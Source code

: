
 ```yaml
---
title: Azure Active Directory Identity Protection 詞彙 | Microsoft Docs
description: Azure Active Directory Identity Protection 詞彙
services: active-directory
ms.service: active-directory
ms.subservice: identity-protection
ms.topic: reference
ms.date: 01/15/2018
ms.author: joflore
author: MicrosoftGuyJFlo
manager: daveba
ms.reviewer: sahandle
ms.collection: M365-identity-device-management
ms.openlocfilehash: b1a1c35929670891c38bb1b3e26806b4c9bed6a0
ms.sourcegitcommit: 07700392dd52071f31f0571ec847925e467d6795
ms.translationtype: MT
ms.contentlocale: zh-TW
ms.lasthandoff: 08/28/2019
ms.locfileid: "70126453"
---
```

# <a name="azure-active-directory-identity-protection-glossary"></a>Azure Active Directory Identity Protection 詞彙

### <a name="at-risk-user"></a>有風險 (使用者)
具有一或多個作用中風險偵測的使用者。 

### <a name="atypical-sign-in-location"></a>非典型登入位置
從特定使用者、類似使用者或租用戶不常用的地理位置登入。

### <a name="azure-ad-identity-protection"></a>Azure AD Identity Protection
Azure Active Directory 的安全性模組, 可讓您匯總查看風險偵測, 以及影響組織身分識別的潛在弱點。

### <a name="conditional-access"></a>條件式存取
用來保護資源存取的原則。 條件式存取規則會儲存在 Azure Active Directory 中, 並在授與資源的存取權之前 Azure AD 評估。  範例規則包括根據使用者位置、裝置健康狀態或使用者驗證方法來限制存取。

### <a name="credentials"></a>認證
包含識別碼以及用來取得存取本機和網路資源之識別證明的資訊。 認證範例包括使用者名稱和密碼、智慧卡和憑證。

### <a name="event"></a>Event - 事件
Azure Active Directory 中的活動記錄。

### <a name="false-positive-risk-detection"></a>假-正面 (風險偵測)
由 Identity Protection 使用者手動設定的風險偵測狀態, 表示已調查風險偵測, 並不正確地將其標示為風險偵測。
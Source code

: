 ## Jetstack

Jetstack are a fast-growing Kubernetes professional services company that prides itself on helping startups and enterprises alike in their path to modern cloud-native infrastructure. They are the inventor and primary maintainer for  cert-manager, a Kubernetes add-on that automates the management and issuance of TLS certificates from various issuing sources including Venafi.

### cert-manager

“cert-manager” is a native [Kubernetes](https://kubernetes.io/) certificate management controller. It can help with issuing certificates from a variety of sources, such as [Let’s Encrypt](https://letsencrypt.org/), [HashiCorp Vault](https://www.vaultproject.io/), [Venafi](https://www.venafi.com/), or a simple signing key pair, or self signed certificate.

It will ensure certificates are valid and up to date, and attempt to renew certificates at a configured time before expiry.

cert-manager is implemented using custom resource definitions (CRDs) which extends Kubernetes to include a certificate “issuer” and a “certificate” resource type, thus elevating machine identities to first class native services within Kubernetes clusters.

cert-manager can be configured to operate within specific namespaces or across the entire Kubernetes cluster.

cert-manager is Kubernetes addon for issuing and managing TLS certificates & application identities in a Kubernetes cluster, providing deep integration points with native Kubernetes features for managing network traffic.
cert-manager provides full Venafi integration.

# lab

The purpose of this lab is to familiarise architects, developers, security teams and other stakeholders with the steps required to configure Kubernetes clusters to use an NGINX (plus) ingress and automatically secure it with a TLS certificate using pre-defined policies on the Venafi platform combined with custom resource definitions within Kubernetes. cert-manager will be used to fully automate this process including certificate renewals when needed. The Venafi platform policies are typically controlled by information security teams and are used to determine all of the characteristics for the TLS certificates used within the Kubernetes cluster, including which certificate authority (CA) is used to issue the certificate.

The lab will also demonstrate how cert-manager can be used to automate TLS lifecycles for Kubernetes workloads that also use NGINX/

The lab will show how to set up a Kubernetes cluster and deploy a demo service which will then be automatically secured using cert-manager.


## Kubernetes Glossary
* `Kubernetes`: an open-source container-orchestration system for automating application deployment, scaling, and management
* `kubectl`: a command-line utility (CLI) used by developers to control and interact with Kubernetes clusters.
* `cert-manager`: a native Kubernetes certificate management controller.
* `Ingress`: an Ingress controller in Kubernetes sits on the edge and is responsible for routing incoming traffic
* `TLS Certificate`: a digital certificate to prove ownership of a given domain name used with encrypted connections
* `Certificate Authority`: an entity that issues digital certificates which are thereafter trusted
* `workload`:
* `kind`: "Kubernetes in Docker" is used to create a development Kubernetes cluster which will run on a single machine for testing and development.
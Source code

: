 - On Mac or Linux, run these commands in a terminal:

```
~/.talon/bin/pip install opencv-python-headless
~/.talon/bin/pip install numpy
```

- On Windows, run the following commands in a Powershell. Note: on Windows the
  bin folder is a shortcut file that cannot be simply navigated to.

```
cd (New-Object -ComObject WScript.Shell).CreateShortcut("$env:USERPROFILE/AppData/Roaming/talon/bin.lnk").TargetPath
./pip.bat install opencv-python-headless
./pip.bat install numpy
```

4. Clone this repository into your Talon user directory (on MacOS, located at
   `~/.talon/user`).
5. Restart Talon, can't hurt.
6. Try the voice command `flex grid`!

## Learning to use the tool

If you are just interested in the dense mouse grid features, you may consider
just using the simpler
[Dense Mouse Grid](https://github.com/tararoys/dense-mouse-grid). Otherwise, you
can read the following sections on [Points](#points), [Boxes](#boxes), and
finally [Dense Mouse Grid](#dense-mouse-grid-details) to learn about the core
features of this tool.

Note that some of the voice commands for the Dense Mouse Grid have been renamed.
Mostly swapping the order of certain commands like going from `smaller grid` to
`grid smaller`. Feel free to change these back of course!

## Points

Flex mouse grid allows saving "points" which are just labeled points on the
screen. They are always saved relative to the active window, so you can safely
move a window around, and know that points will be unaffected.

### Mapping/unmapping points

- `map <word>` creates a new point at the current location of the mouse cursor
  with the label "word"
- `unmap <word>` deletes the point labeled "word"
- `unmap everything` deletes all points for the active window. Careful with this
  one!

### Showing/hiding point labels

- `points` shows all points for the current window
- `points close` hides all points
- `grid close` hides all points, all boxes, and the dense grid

= = =

What lines in the entries above hold "https"? Copy every one.

Task solution:
“cert-manager” is a native [Kubernetes](https://kubernetes.io/) certificate management controller. It can help with issuing certificates from a variety of sources, such as [Let’s Encrypt](https://letsencrypt.org/), [HashiCorp Vault](https://www.vaultproject.io/), [Venafi](https://www.venafi.com/), or a simple signing key pair, or self signed certificate.
[Dense Mouse Grid](https://github.com/tararoys/dense-mouse-grid). Otherwise, you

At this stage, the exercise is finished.